Another EU directive is due to be transposed in Ireland soon. This is the directive on transparent and predictable working conditions. Some provisions of this directive, such as obligations on employers to provide certain information to employees and a ban on zero-hours contracts, have already been introduced by way of the Employment (Miscellaneous) Provisions Act 2018.

The remaining provisions, yet to be transposed, will prohibit employers from restricting employees taking up parallel employment outside their work schedule with another employer. Member states may set conditions that would prevent parallel employment for incompatibility reasons, such as confidentiality, conflicts of interests, or health and safety concerns.

Employees will be allowed to request a transfer to more secure and predictable working conditions after six months’ service. Member states can decide to limit the frequency of such requests.

Employees will be granted the right to receive all mandatory training on a cost-free basis.

Member states are required to set a maximum duration of probationary periods, which cannot exceed six months.
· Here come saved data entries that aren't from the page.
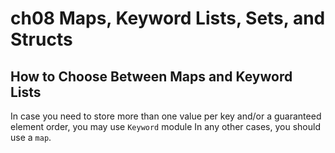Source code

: # ch08 Maps, Keyword Lists, Sets, and Structs

## How to Choose Between Maps and Keyword Lists

In case you need to store more than one value per key and/or
a guaranteed element order, you may use `Keyword` module
In any other cases, you should use a `map`.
Member states may provide for the extension of probationary periods on an exceptional basis, for example, where extension is justified by the nature of employment (for example, in a managerial position), or justified due to employee absence (for example, absence on sick leave).

Rapid fire round-up

Outside of these key developments, there are a number of other areas that employers should familiarise themselves with.

The introduction of mandatory gender pay gap reporting means employers of 250 or more employers are required to publish their reports in December of this year. Employers of 150 or more employees will be required to publish reports in 2024, and this threshold will reduce again to 50 employees in 2025.

In July this year, the entitlement to parents’ leave was increased from five weeks to seven weeks for children born or adopted after 1 July 2022.

The Payment of Wages Amendment (Tips and Gratuities Act) has introduced new rules for employers about sharing tips, service charges and gratuities amongst employees. A statutory instrument is required to give effect to the act.

Finally, workplaces are eagerly awaiting the publication of the long-awaited Right to Request Remote Work Bill, which will oblige employers to maintain policies regarding the right to request remote working arrangements.

Employers will need to review any existing policies, including hybrid or flexible working arrangements, once further clarity is provided for in this bill.

By Catherine O’Flynn and Elaine Egan

Catherine O’Flynn is head of William Fry’s employment and benefits department. Elaine Egan is an associate at William Fry.